Menggiatkan Literasi Untuk Kemajuan Kualitas Diri
Budaya literasi erat kaitannya dengan kualitas seseorang. Mari kita
tengok para founding fathers kita. Presiden Soekarno terkenal dengan
singa podium. Kemampuan berorasi depan publik yang dapat menggugah itu tidak
didapat begitu saja. Tulisan-tulisannya yang bernas dan berbahaya bagi
kolonialisme saat itu. Buah dari aktivitas literasi Soekarno misalnya buku
Indonesia Menggugat dan Mencapai Indonesia Merdeka. Tidak berbeda jauh dengan
Moh. Hatta. Beliau juga penyuka buku. Bahkan kerap ada celotehan bahwa isteri
pertama Moh. Hatta adalah buku. Sedangkan, Rahmi, adalah isterinya yang kedua.

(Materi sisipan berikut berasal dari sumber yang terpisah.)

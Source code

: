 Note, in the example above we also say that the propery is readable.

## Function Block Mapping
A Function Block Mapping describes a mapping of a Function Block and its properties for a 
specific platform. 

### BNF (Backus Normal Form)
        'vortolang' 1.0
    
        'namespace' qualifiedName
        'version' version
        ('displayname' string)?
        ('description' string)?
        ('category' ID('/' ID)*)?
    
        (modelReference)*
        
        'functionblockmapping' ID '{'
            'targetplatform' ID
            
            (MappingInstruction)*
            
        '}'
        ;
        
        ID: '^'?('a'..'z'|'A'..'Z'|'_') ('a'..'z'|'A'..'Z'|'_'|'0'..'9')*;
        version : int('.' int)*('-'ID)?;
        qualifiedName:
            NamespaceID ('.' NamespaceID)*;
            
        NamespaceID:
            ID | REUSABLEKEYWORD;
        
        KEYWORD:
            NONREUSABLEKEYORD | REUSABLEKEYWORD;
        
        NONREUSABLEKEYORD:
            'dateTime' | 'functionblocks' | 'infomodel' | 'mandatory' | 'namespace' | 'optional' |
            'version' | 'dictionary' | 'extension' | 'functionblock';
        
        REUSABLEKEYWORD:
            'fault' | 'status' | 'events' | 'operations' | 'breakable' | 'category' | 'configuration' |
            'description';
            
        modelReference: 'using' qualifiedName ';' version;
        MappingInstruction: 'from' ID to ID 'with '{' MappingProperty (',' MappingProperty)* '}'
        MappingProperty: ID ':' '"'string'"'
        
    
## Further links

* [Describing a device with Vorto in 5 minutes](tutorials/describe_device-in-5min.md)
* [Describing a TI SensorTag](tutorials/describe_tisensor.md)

Pada saat meminang, mas kawin yang diberikan oleh Moh. Hatta adalah buku
filsafat Alam Pikiran Yunani. Buku sebagai mas kawin sebagai anggapan bahwa
buku itu sangat berharga. Dari beliau kita kenal ungkapan yang sarat makna,
“Aku rela dipenjara di mana saja asalkan ada buku. Karena dengan buku aku
bebas”.
Dari dwi tunggal Republik Indonesia ini kita belajar bahwa menjadi
seorang pemimpin tidak mungkin ‘kosong’. Pada dirinya ada ‘isi’. Dan ‘isi’ itu
didapat dari kegiatan literasi. Lalu, bagaimanakah kondisi literasi bangsa kita
saat ini? Adakah hubungannya antara budaya literasi dengan kondisi bangsa kita
saat ini? Studi “Most Littered Nation in The World” yang dilakukan oleh Central
Connecticud State University pada Maret 2015 menempatkan Indonesia pada
urutan ke-60 dari 61 negara soal minat membaca.

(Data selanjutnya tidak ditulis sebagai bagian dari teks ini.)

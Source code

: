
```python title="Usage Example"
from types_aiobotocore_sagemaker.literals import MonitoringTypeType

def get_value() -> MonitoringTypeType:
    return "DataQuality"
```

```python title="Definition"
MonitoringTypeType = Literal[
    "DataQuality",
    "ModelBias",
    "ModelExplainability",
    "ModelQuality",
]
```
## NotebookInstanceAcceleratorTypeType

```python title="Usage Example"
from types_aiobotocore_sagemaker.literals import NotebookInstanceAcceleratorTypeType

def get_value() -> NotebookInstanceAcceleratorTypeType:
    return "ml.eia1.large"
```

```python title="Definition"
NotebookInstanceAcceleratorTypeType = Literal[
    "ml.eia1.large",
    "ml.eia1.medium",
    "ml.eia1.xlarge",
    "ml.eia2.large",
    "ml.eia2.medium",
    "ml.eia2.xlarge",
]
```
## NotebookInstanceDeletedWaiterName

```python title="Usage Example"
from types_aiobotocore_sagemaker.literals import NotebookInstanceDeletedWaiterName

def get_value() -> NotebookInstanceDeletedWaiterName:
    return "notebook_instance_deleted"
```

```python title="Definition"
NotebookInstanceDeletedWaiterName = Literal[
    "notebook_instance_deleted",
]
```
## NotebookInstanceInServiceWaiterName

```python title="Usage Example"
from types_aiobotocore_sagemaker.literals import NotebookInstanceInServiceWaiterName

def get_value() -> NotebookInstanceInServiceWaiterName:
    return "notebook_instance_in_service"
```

Sementara itu, kemampuan membaca siswa Indonesia berada di peringkat 66
dari 72 negara menurut hasil penilaian dari Program for Internasional
Student Assesment (PISA) pada tahun yang sama. Tidak jauh berbeda dengan riset yang
dilakukan oleh UNESCO yang melaporkan bahwa indeks minat
baca indonesia hanya 0,001 persen. Artinya dari 1.000 penduduk hanya 1 orang yang serius membaca. Data
dari survey BPS juga mencatat tingkat minat baca anak-anak Indonesia hanya
17,66 persen, sementara minat menonton mencapai 91,67 persen.
(https://www.republika.co.id/berita/membaca-kunci-sukses-generasi-muda)
Apa tanggapan kita terhadap penelitian ini? Asep Aldo, seorang
penggerak literasi dari Lebak yang khas dengan Kuda Pustaka, berseloroh bahwa dia
tidak setuju dengan penelitian ini. Sejauh pengalamannya mengunjungi pelosok
Banten, dia menemukan bahwa anak-anak di pelosok Banten itu antusias dengan
membaca. Buku-buku yang dibawanya laris manis menjadi rebutan anak-anak.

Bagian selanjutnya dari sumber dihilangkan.